Personal information
- Born: New Zealand

Playing information
- Position: Wing
Representative
| Years | Team | Pld | T | G | FG | P |
| 1998–05 | New Zealand Māori | 1 | 0 | 0 | 0 | 0 |
- Source:

= Steve Matthews (rugby league) =

New Zealand rugby league footballer

Steve Matthews is a New Zealand former rugby league footballer who represented Aotearoa Māori in the 2000 World Cup.

==Playing career==
Matthews played for the Glenora Bears in the Auckland Rugby League competition and in 1998 he toured the Cook Islands and Papua New Guinea with the New Zealand Māori side. He was one of only five players that toured both countries.

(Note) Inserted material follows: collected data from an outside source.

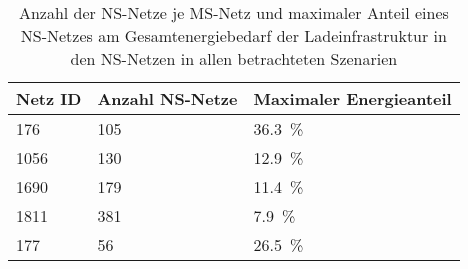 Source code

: {
\renewcommand{\arraystretch}{1.2}%
\begin{table}[H]
	\begin{center}
		\caption{Anzahl der NS-Netze je MS-Netz und maximaler Anteil eines NS-Netzes am Gesamtenergiebedarf der Ladeinfrastruktur in den NS-Netzen in allen betrachteten Szenarien}
		\begin{tabu} to 0.6\textwidth {X[0.5] X[1.1, r] X[1.5, r]}
			\toprule
			Netz ID    & Anzahl NS-Netze & Maximaler Energieanteil 			\\ \midrule
			\num{176}  & \num{105}       & \SI{36.3}{\percent}              \\
			\num{1056} & \num{130}       & \SI{12.9}{\percent}              \\
			\num{1690} & \num{179}       & \SI{11.4}{\percent}              \\
			\num{1811} & \num{381}       & \SI{7.9}{\percent}               \\
			\num{177}  & \num{56}        & \SI{26.5}{\percent}              \\ \bottomrule
		\end{tabu}
		\label{tab:largestLVGridShare}
	\end{center}
	\vspace{-3mm}%
\end{table}
}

In 1999 he again toured Papua New Guinea with the New Zealand Māori before being selected to play against the Great Britain Lions in a curtain raiser to the final of the Rugby League Tri-Nations.

He was selected in the Aotearoa Māori squad for the 2000 Rugby League World Cup and played in one match, against Samoa.

In 2001, he joined the Hibiscus Coast Raiders and played in the side that won the 2001 Bartercard Cup. He remained with the Raiders for the 2002 Bartercard Cup.

In 2005 he against played for New Zealand Māori, in a 26-all draw with the Cook Islands.